Strangely, the psychic flop did not destroy Geller's career. His next appearance was on the Phil Donahue Show, and everything worked! Proof, Geller said, that he was not a magician, he was for real. If he was just doing tricks, they would work all the time! The man could sell a Canadian flag to Lucien Bouchard. Eventually Geller's tricks were caught on videotape and numerous articles and books explaining how he performed his stunts made their way into the public domain. Discredited, he moved to England where he now claims to help companies find gold and oil by psychic map reading. Ethics, of course, prevent him from revealing which companies he works for.

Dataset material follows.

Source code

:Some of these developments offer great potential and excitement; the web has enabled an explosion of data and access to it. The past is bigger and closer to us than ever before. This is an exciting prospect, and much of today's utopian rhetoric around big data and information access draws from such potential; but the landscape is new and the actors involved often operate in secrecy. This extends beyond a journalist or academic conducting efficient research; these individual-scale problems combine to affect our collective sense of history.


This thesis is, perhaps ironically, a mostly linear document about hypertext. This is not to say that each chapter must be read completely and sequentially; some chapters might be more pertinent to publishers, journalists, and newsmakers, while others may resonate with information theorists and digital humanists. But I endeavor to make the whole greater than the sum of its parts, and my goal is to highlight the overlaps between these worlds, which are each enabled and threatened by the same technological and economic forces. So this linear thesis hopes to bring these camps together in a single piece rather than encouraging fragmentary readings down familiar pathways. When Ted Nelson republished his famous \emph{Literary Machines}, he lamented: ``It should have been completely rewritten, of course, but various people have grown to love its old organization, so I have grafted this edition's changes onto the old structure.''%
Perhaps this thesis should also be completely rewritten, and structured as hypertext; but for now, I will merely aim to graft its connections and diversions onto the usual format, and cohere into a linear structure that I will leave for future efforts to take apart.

Belief in psychic spoon bending may seem harmless enough. But it is not. If you can believe that metal can be bent by thought processes, you can also believe that tumors can be removed from the body without any trace of an incision being left. Such "psychic surgery" is performed by standard sleight of hand tricks and looks very impressive. But what about actual cancer patients who are taken in by the ruse? Might they be foregoing some effective therapy?
Randi's purpose is not to uncritically debunk. It is to fairly evaluate claims. He, like any scientist, would be thrilled if our scientific sphere could be expanded. How exciting it would be if we could send messages to each other telepathically, if we really were being visited by aliens, or if we could treat disease by therapeutic touch!
Therapeutic touch is the supposed ability to affect body processes by moving hands over the body at a distance of roughly 8-10 inches. The explanation offered is that the body is surrounded by an energy field which can be altered by the therapist's energy field. Practitioners, nurses in many cases, claim to actually feel the presence of this field and describe it like "spongy rubber." There are numerous accounts of patients being helped. But is the energy field or the placebo effect at play?
Randi described how he had recently advertised in nursing magazines for anyone who could detect the human energy field, offering the standard reward. A sleeve would be constructed in such a way that an arm could be placed in it without the therapist seeing whether the sleeve was "armed" or not. The goal was to determine, in a statistically significant fashion, when the arm was in the sleeve by feeling for the energy field.
In spite of the heavy advertising and offer of the reward, only one lady showed up at the Philadelphia hospital where the experiment was to be performed. She got the arm placement right half the time. After, she blamed jet lag for the failure, despite having signed a form previously that everything was to her satisfaction. Randi told me that his offer of course still stands.
Two hours had flown by and I couldn't monopolize the "Amazing One" anymore. Anyway, I had to go and check out the magic dealers. My psychic key bender had worn out and I needed a new one. I also found a new spoon effect. "Spoon Spinner" allows the magician to charge an ordinary tea spoon with his "aura" and use it to pick up another spoon. Of course, no one else can repeat this. I had to have it.
I could hardly wait to get home and demonstrate my acquisition. But when I took the spoons out of my pocket, one of them was bent! Could it be that I have some unrecognized psychic power? Maybe. Or maybe I just sat on the spoon.